Bu durumda mahkemece, aynı konuda açılan davada idare mahkemesi tarafından verilen kararın kesinleşip kesinleşmediği araştırılarak kesinleşmemiş ise kesinleşmesinin beklenmesi, kesinleşmiş ise açılan davada idari yargı yolunun görevli olduğu gözetilerek 2247 sayılı UMK'nın 19/1.maddesi gereğince görevsizlik kararına ilişkin dava dosyası da temin edilerek, gerekçeli başvuru kararı ile birlikte dava dosyaları Uyuşmazlık Mahkemesi'ne gönderilerek yargı yolu uyuşmazlığının çözümlenmesinin talep edilmesi,  Uyuşmazlık Mahkemesi tarafından verilecek karar beklenerek sonucuna göre karar verilmesi gerekirken davanın idari yargı yerinde görülmesi gerektiği gerekçesi ile usulden red kararı verilmiş olması doğru olmamıştır.

Açıklanan nedenlerle, davacı vekilinin istinaf başvurusunun kabulü ile HMK'nın 353/1-a-4. maddesi uyarınca İlk Derece Mahkemesi kararının kaldırılmasına, dosyanın yukarıda belirtilen şekilde işlem yapılmak üzere mahkemesine gönderilmesine karar verilmiştir.
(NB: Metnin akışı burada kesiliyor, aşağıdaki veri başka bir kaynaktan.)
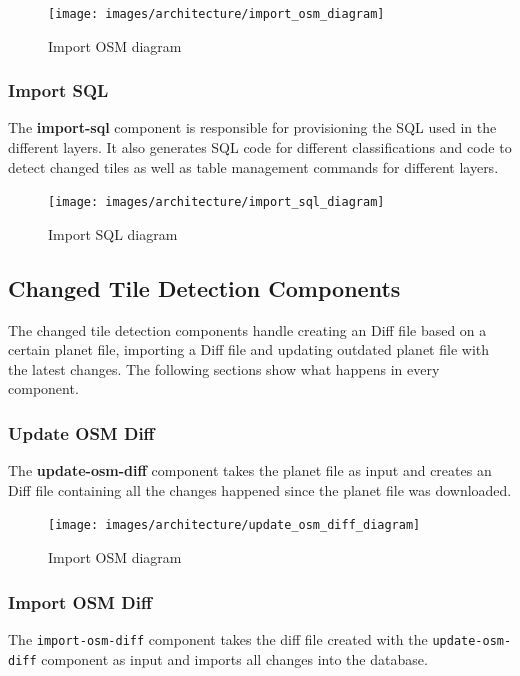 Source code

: \begin{figure}[H]
  \centering
  \texttt{[image: images/architecture/import\_osm\_diagram]}
  \caption{Import OSM diagram}
\end{figure}

\subsubsection{Import SQL}

The \textbf{import-sql} component is responsible for provisioning the SQL used in the different layers. It also generates SQL code for different classifications and code to detect changed tiles as well as table management commands for different layers.

\begin{figure}[H]
  \centering
  \texttt{[image: images/architecture/import\_sql\_diagram]}
  \caption{Import SQL diagram}
\end{figure}

\subsection{Changed Tile Detection Components}

The changed tile detection components handle creating an \osm{} Diff file based on a certain \osm{} planet file, importing a \osm{} Diff file and updating outdated \osm{} planet file with the latest changes. The following sections show what happens in every component.

\subsubsection{Update OSM Diff}

The \textbf{update-osm-diff} component takes the planet file as input and creates an \osm{} Diff file containing all the changes happened since the planet file was downloaded.

\begin{figure}[H]
  \centering
  \texttt{[image: images/architecture/update\_osm\_diff\_diagram]}
  \caption{Import OSM diagram}
\end{figure}

\subsubsection{Import OSM Diff}

The \texttt{import-osm-diff} component takes the \osm{} diff file created with the \texttt{update-osm-diff} component as input and imports all changes into the database.

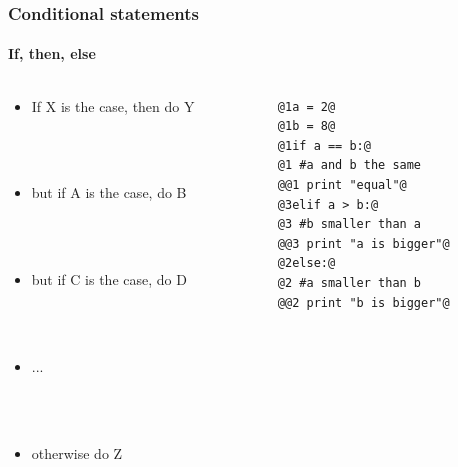 \documentclass{beamer}
\begin{document}
\begin{frame}[fragile]
\frametitle{Conditional statements}
\framesubtitle{If, then, else}
\large
  \begin{columns}[T]
    \begin{column}{.5\textwidth} 


\begin{itemize}


\item<1-> {If X is the case, then do Y}

\ \\

\ \\

\item<3-> but if A is the case, do B

\ \\
\ \\


\item<3-> but if C is the case, do D

\ \\
\ \\


\item<3-> ...

\ \\

\ \\

\item<2-> otherwise do Z




\end{itemize}
     \end{column}     
         \begin{column}{.5\textwidth} 
\begin{lstlisting}[style=base]
@1a = 2@
@1b = 8@
@1if a == b:@
@1 #a and b the same
@@1 print "equal"@
@3elif a > b:@
@3 #b smaller than a
@@3 print "a is bigger"@
@2else:@
@2 #a smaller than b
@@2 print "b is bigger"@
\end{lstlisting}

    \end{column}
    \end{columns}

\end{frame}
\end{document}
KARAR; Gerekçesi yukarıda açıklandığı üzere;

1-Davacı vekilinin istinaf başvurusunun kabulüne, yukarda esas ve karar numarası yazılı İlk Derece Mahkemesi kararının HMK'nın 353/1-a-4 maddesi gereğince KALDIRILMASINA,

2-Dosyanın, yargılamanın devamı için mahkemesine GÖNDERİLMESİNE,

3-İstinaf karar harcının istek halinde İlk Derece Mahkemesince davacıya iadesine,

4-Duruşma yapılmadığından, vekalet ücreti hükmedilmesine yer olmadığına(…)” kesin olarak karar vermiştir.

TEKİRDAĞ 1.ASLİYE HUKUK MAHKEMESİ: 9.7.2020 gün ve E:2020/127 sayı ile, “(…)Dava, davalı idare tarafından düzenlenen katı atık ücreti kısmından davacının borçlu olmadığının tespiti istemine ilişkindir.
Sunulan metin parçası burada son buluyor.